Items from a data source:

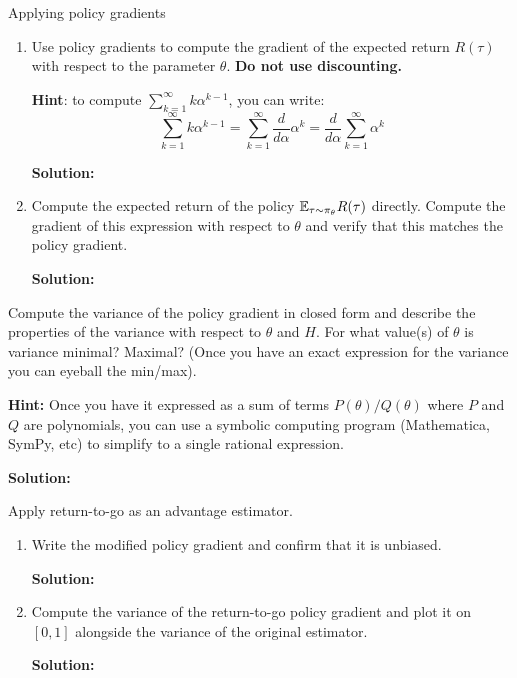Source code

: \documentclass{article}
\begin{document}
\begin{enumerate}
 Applying policy gradients
\begin{enumerate}
    \item Use policy gradients to compute the gradient of the expected return $R(\tau)$ with respect to the parameter $\theta$. \textbf{Do not use discounting.}

    \textbf{Hint}: to compute $\sum_{k=1}^\infty k\alpha^{k-1}$, you can write:
    \[\sum_{k=1}^\infty k\alpha^{k-1} = \sum_{k=1}^\infty \frac{d}{d\alpha}\alpha^k = \frac{d}{d\alpha}\sum_{k=1}^\infty\alpha^k\]

\textbf{Solution:}

    \item \label{exact_gradient} Compute the expected return of the policy $\mathbb{E}_{\tau \sim \pi_\theta} R(\tau)$ directly. Compute the gradient of this expression with respect to $\theta$ and verify that this matches the policy gradient.

\textbf{Solution:}

\end{enumerate}
\newpage
{} Compute the variance of the policy gradient in closed form and describe the properties of the variance with respect to $\theta$ and $H$. For what value(s) of $\theta$ is variance minimal? Maximal? (Once you have an exact expression for the variance you can eyeball the min/max).

\textbf{Hint:}  Once you have it expressed as a sum of terms $P(\theta)/Q(\theta)$ where $P$ and $Q$ are polynomials, you can use a symbolic computing program (Mathematica, SymPy, etc) to simplify to a single rational expression.

\textbf{Solution:}

\newpage
{} Apply return-to-go as an advantage estimator.
\begin{enumerate}
    \item Write the modified policy gradient and confirm that it is unbiased.

\textbf{Solution:}

    \item Compute the variance of the return-to-go policy gradient and plot it on $[0, 1]$ alongside the variance of the original estimator.

\textbf{Solution:}


\end{enumerate}
\end{enumerate}
\end{document}
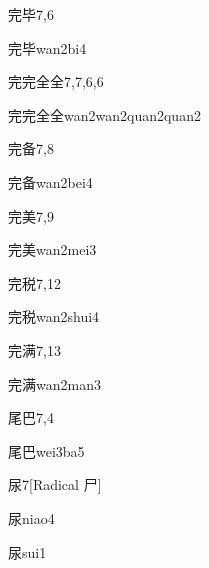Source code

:\begin{entry}{完毕}{7,6}
  \begin{phonetics}{完毕}{wan2bi4}
  \end{phonetics}
\end{entry}

\begin{entry}{完完全全}{7,7,6,6}
  \begin{phonetics}{完完全全}{wan2wan2quan2quan2}
  \end{phonetics}
\end{entry}

\begin{entry}{完备}{7,8}
  \begin{phonetics}{完备}{wan2bei4}
  \end{phonetics}
\end{entry}

\begin{entry}{完美}{7,9}
  \begin{phonetics}{完美}{wan2mei3}
  \end{phonetics}
\end{entry}

\begin{entry}{完税}{7,12}
  \begin{phonetics}{完税}{wan2shui4}
  \end{phonetics}
\end{entry}

\begin{entry}{完满}{7,13}
  \begin{phonetics}{完满}{wan2man3}
  \end{phonetics}
\end{entry}

\begin{entry}{尾巴}{7,4}
  \begin{phonetics}{尾巴}{wei3ba5}
  \end{phonetics}
\end{entry}

\begin{entry}{尿}{7}[Radical 尸]
  \begin{phonetics}{尿}{niao4}
  \end{phonetics}
  \begin{phonetics}{尿}{sui1}
  \end{phonetics}
\end{entry}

● TASK: Reproduce each record from above exactly; pictures do not belong in the copy.

● OUTPUT OF THE TASK:
Source code

: \documentclass{article}
\begin{document}
\begin{enumerate}
 Applying policy gradients
\begin{enumerate}
    \item Use policy gradients to compute the gradient of the expected return $R(\tau)$ with respect to the parameter $\theta$. \textbf{Do not use discounting.}

    \textbf{Hint}: to compute $\sum_{k=1}^\infty k\alpha^{k-1}$, you can write:
    \[\sum_{k=1}^\infty k\alpha^{k-1} = \sum_{k=1}^\infty \frac{d}{d\alpha}\alpha^k = \frac{d}{d\alpha}\sum_{k=1}^\infty\alpha^k\]

\textbf{Solution:}

    \item \label{exact_gradient} Compute the expected return of the policy $\mathbb{E}_{\tau \sim \pi_\theta} R(\tau)$ directly. Compute the gradient of this expression with respect to $\theta$ and verify that this matches the policy gradient.

\textbf{Solution:}

\end{enumerate}
\newpage
{} Compute the variance of the policy gradient in closed form and describe the properties of the variance with respect to $\theta$ and $H$. For what value(s) of $\theta$ is variance minimal? Maximal? (Once you have an exact expression for the variance you can eyeball the min/max).

\textbf{Hint:}  Once you have it expressed as a sum of terms $P(\theta)/Q(\theta)$ where $P$ and $Q$ are polynomials, you can use a symbolic computing program (Mathematica, SymPy, etc) to simplify to a single rational expression.

\textbf{Solution:}

\newpage
{} Apply return-to-go as an advantage estimator.
\begin{enumerate}
    \item Write the modified policy gradient and confirm that it is unbiased.

\textbf{Solution:}

    \item Compute the variance of the return-to-go policy gradient and plot it on $[0, 1]$ alongside the variance of the original estimator.

\textbf{Solution:}


\end{enumerate}
\end{enumerate}
\end{document}
Source code

:\begin{entry}{完毕}{7,6}
  \begin{phonetics}{完毕}{wan2bi4}
  \end{phonetics}
\end{entry}

\begin{entry}{完完全全}{7,7,6,6}
  \begin{phonetics}{完完全全}{wan2wan2quan2quan2}
  \end{phonetics}
\end{entry}

\begin{entry}{完备}{7,8}
  \begin{phonetics}{完备}{wan2bei4}
  \end{phonetics}
\end{entry}

\begin{entry}{完美}{7,9}
  \begin{phonetics}{完美}{wan2mei3}
  \end{phonetics}
\end{entry}

\begin{entry}{完税}{7,12}
  \begin{phonetics}{完税}{wan2shui4}
  \end{phonetics}
\end{entry}

\begin{entry}{完满}{7,13}
  \begin{phonetics}{完满}{wan2man3}
  \end{phonetics}
\end{entry}

\begin{entry}{尾巴}{7,4}
  \begin{phonetics}{尾巴}{wei3ba5}
  \end{phonetics}
\end{entry}

\begin{entry}{尿}{7}[Radical 尸]
  \begin{phonetics}{尿}{niao4}
  \end{phonetics}
  \begin{phonetics}{尿}{sui1}
  \end{phonetics}
\end{entry}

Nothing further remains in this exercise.